Directions for this task: Scan the records for the word "chapter". Report each line where it occurs.

____

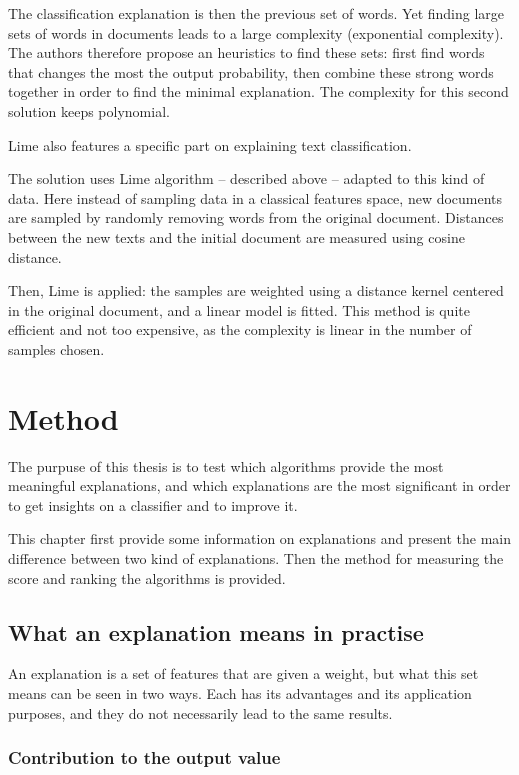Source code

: \documentclass[a4paper,11pt]{kth-mag}
\begin{document}
The classification explanation is then the previous set of words. Yet finding large sets of words in documents leads to a large complexity (exponential complexity). The authors therefore propose an heuristics to find these sets: first find words that changes the most the output probability, then combine these strong words together in order to find the minimal explanation. The complexity for this second solution keeps polynomial.

\vspace{\baselineskip}

Lime \cite{lime} also features a specific part on explaining text classification.

The solution uses Lime algorithm -- described above -- adapted to this kind of data. Here instead of sampling data in a classical features space, new documents are sampled by randomly removing words from the original document. Distances between the new texts and the initial document are measured using cosine distance.

Then, Lime is applied: the samples are weighted using a distance kernel centered in the original document, and a linear model is fitted. This method is quite efficient and not too expensive, as the complexity is linear in the number of samples chosen.

\chapter{Method}

The purpuse of this thesis is to test which algorithms provide the most meaningful explanations, and which explanations are the most significant in order to get insights on a classifier and to improve it.

This chapter first provide some information on explanations and present the main difference between two kind of explanations. Then the method for measuring the score and ranking the algorithms is provided.

\section{What an explanation means in practise}

An explanation is a set of features that are given a weight, but what this set means can be seen in two ways. Each has its advantages and its application purposes, and they do not necessarily lead to the same results.

\subsection{Contribution to the output value}
\end{document}
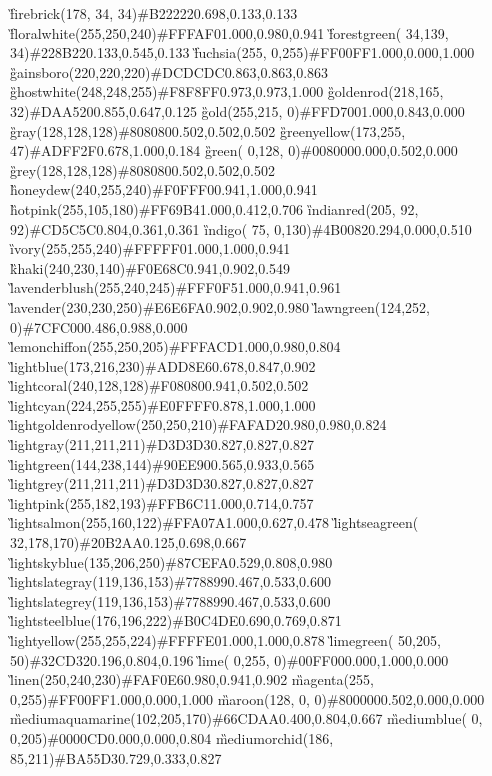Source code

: \G{firebrick}{(178, 34, 34)}{\#B22222}{0.698,0.133,0.133}
\G{floralwhite}{(255,250,240)}{\#FFFAF0}{1.000,0.980,0.941}
\G{forestgreen}{( 34,139, 34)}{\#228B22}{0.133,0.545,0.133}
\G{fuchsia}{(255,  0,255)}{\#FF00FF}{1.000,0.000,1.000}
\G{gainsboro}{(220,220,220)}{\#DCDCDC}{0.863,0.863,0.863}
\G{ghostwhite}{(248,248,255)}{\#F8F8FF}{0.973,0.973,1.000}
\G{goldenrod}{(218,165, 32)}{\#DAA520}{0.855,0.647,0.125}
\G{gold}{(255,215,  0)}{\#FFD700}{1.000,0.843,0.000}
\G{gray}{(128,128,128)}{\#808080}{0.502,0.502,0.502}
\G{greenyellow}{(173,255, 47)}{\#ADFF2F}{0.678,1.000,0.184}
\G{green}{(  0,128,  0)}{\#008000}{0.000,0.502,0.000}
\G{grey}{(128,128,128)}{\#808080}{0.502,0.502,0.502}
\G{honeydew}{(240,255,240)}{\#F0FFF0}{0.941,1.000,0.941}
\G{hotpink}{(255,105,180)}{\#FF69B4}{1.000,0.412,0.706}
\G{indianred}{(205, 92, 92)}{\#CD5C5C}{0.804,0.361,0.361}
\G{indigo}{( 75,  0,130)}{\#4B0082}{0.294,0.000,0.510}
\G{ivory}{(255,255,240)}{\#FFFFF0}{1.000,1.000,0.941}
\G{khaki}{(240,230,140)}{\#F0E68C}{0.941,0.902,0.549}
\G{lavenderblush}{(255,240,245)}{\#FFF0F5}{1.000,0.941,0.961}
\G{lavender}{(230,230,250)}{\#E6E6FA}{0.902,0.902,0.980}
\G{lawngreen}{(124,252,  0)}{\#7CFC00}{0.486,0.988,0.000}
\G{lemonchiffon}{(255,250,205)}{\#FFFACD}{1.000,0.980,0.804}
\G{lightblue}{(173,216,230)}{\#ADD8E6}{0.678,0.847,0.902}
\G{lightcoral}{(240,128,128)}{\#F08080}{0.941,0.502,0.502}
\G{lightcyan}{(224,255,255)}{\#E0FFFF}{0.878,1.000,1.000}
\G{lightgoldenrodyellow}{(250,250,210)}{\#FAFAD2}{0.980,0.980,0.824}
\G{lightgray}{(211,211,211)}{\#D3D3D3}{0.827,0.827,0.827}
\G{lightgreen}{(144,238,144)}{\#90EE90}{0.565,0.933,0.565}
\G{lightgrey}{(211,211,211)}{\#D3D3D3}{0.827,0.827,0.827}
\G{lightpink}{(255,182,193)}{\#FFB6C1}{1.000,0.714,0.757}
\G{lightsalmon}{(255,160,122)}{\#FFA07A}{1.000,0.627,0.478}
\G{lightseagreen}{( 32,178,170)}{\#20B2AA}{0.125,0.698,0.667}
\G{lightskyblue}{(135,206,250)}{\#87CEFA}{0.529,0.808,0.980}
\G{lightslategray}{(119,136,153)}{\#778899}{0.467,0.533,0.600}
\G{lightslategrey}{(119,136,153)}{\#778899}{0.467,0.533,0.600}
\G{lightsteelblue}{(176,196,222)}{\#B0C4DE}{0.690,0.769,0.871}
\G{lightyellow}{(255,255,224)}{\#FFFFE0}{1.000,1.000,0.878}
\G{limegreen}{( 50,205, 50)}{\#32CD32}{0.196,0.804,0.196}
\G{lime}{(  0,255,  0)}{\#00FF00}{0.000,1.000,0.000}
\G{linen}{(250,240,230)}{\#FAF0E6}{0.980,0.941,0.902}
\G{magenta}{(255,  0,255)}{\#FF00FF}{1.000,0.000,1.000}
\G{maroon}{(128,  0,  0)}{\#800000}{0.502,0.000,0.000}
\G{mediumaquamarine}{(102,205,170)}{\#66CDAA}{0.400,0.804,0.667}
\G{mediumblue}{(  0,  0,205)}{\#0000CD}{0.000,0.000,0.804}
\G{mediumorchid}{(186, 85,211)}{\#BA55D3}{0.729,0.333,0.827}
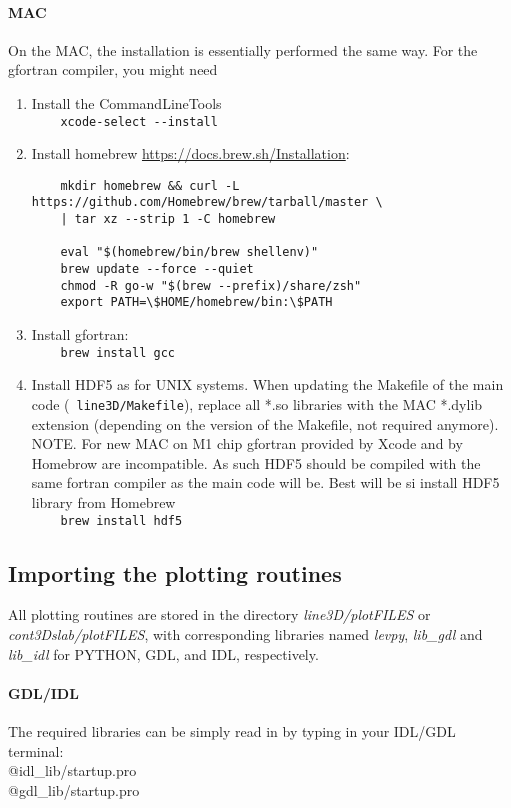 \documentclass[10pt,a4paper]{article}
\begin{document}
\paragraph{MAC}
On the MAC, the installation is essentially performed the same way. For the gfortran compiler, you might need
\begin{enumerate}
\item Install the CommandLineTools \\
  \verb|    xcode-select --install|
\item Install homebrew \href{https://docs.brew.sh/Installation}{https://docs.brew.sh/Installation}:\\
  \begin{verbatim}
    mkdir homebrew && curl -L https://github.com/Homebrew/brew/tarball/master \
    | tar xz --strip 1 -C homebrew 

    eval "$(homebrew/bin/brew shellenv)"
    brew update --force --quiet
    chmod -R go-w "$(brew --prefix)/share/zsh"
    export PATH=\$HOME/homebrew/bin:\$PATH
  \end{verbatim}
\item Install gfortran:\\
  \verb|    brew install gcc|
\item Install HDF5 as for UNIX systems. When updating the Makefile of
  the main code (\eg~\verb|line3D/Makefile|), replace all *.so libraries with
  the MAC *.dylib extension (depending on the version of the Makefile, not required anymore).\\
  {\color{red} NOTE. For new MAC on M1 chip gfortran provided by Xcode and by Homebrow are incompatible.
  As such HDF5 should be compiled with the same fortran compiler as the main code will be.
  Best will be si install HDF5 library from Homebrew 
  \\
  \verb|    brew install hdf5|}
\end{enumerate}

\subsection{Importing the plotting routines}
All plotting routines are stored in the directory
\textit{line3D/plotFILES} or \textit{cont3Dslab/plotFILES}, with
corresponding libraries named \textit{levpy}, \textit{lib\_gdl} and
\textit{lib\_idl} for \textsc{PYTHON}, \textsc{GDL}, and \textsc{IDL},
respectively.
%
\paragraph{GDL/IDL}
The required libraries can be simply read in by typing in your IDL/GDL terminal:\\
@idl\_lib/startup.pro \\
@gdl\_lib/startup.pro \\
\end{document}
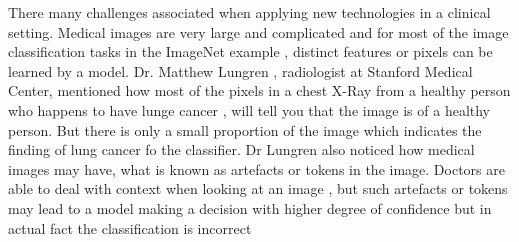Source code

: There many challenges associated when applying new technologies in a clinical setting. Medical images are very large and complicated and for most of the image classification tasks in the ImageNet example , distinct features or pixels can be learned by a model. Dr. Matthew Lungren , radiologist at Stanford Medical Center, mentioned how most of the pixels in a chest X-Ray from a healthy person who happens to have lunge cancer , will tell you that the image is of a healthy person. But there is only a small proportion of the image which indicates the finding of lung cancer fo the classifier. Dr Lungren also noticed how medical images may have, what is known as artefacts or tokens in the image. Doctors are able to deal with context when looking at an image , but such artefacts or tokens may lead to a model making a decision with higher degree of confidence but in actual fact the classification is incorrect \cite{DrLungren.2018}

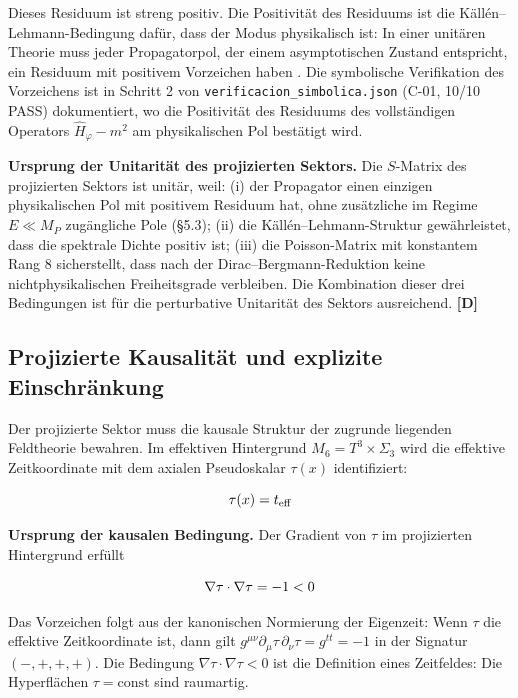 ﻿\documentclass[11pt,letterpaper]{article}
\begin{document}
Dieses Residuum ist streng positiv. Die Positivität des Residuums ist die Källén--Lehmann-Bedingung dafür, dass der Modus physikalisch ist: In einer unitären Theorie muss jeder Propagatorpol, der einem asymptotischen Zustand entspricht, ein Residuum mit positivem Vorzeichen haben \cite{Kallen1952,Lehmann1954}. Die symbolische Verifikation des Vorzeichens ist in Schritt 2 von \texttt{verificacion\_simbolica.json} (C-01, 10/10 PASS) dokumentiert, wo die Positivität des Residuums des vollständigen Operators $\hat{H}_\varphi - m^2$ am physikalischen Pol bestätigt wird.

\textbf{Ursprung der Unitarität des projizierten Sektors.} Die $S$-Matrix des projizierten Sektors ist unitär, weil: (i) der Propagator einen einzigen physikalischen Pol mit positivem Residuum hat, ohne zusätzliche im Regime $E \ll M_P$ zugängliche Pole (§5.3); (ii) die Källén--Lehmann-Struktur gewährleistet, dass die spektrale Dichte positiv ist; (iii) die Poisson-Matrix mit konstantem Rang $8$ sicherstellt, dass nach der Dirac--Bergmann-Reduktion keine nichtphysikalischen Freiheitsgrade verbleiben. Die Kombination dieser drei Bedingungen ist für die perturbative Unitarität des Sektors ausreichend. \textbf{[D]}
\subsection{Projizierte Kausalität und explizite Einschränkung}
Der projizierte Sektor muss die kausale Struktur der zugrunde liegenden Feldtheorie bewahren. Im effektiven Hintergrund $M_6 = T^3 \times \Sigma_3$ wird die effektive Zeitkoordinate mit dem axialen Pseudoskalar $\tau(x)$ identifiziert:

\begin{equation*}
  \resizebox{\ifdim\width>\linewidth \linewidth\else\width\fi}{!}{$\displaystyle \tau(x) = t_{\text{eff}}$}
\end{equation*}

\textbf{Ursprung der kausalen Bedingung.} Der Gradient von $\tau$ im projizierten Hintergrund erfüllt

\begin{equation*}
  \resizebox{\ifdim\width>\linewidth \linewidth\else\width\fi}{!}{$\displaystyle \nabla\tau \cdot \nabla\tau = -1 < 0$}
\end{equation*}

Das Vorzeichen folgt aus der kanonischen Normierung der Eigenzeit: Wenn $\tau$ die effektive Zeitkoordinate ist, dann gilt $g^{\mu\nu}\partial_\mu\tau\,\partial_\nu\tau = g^{tt} = -1$ in der Signatur $(-,+,+,+)$. Die Bedingung $\nabla\tau \cdot \nabla\tau < 0$ ist die Definition eines Zeitfeldes: Die Hyperflächen $\tau = \text{const}$ sind raumartig.
\end{document}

____

Solution to the exercise:
\chapter{Method}
This chapter first provide some information on explanations and present the main difference between two kind of explanations. Then the method for measuring the score and ranking the algorithms is provided.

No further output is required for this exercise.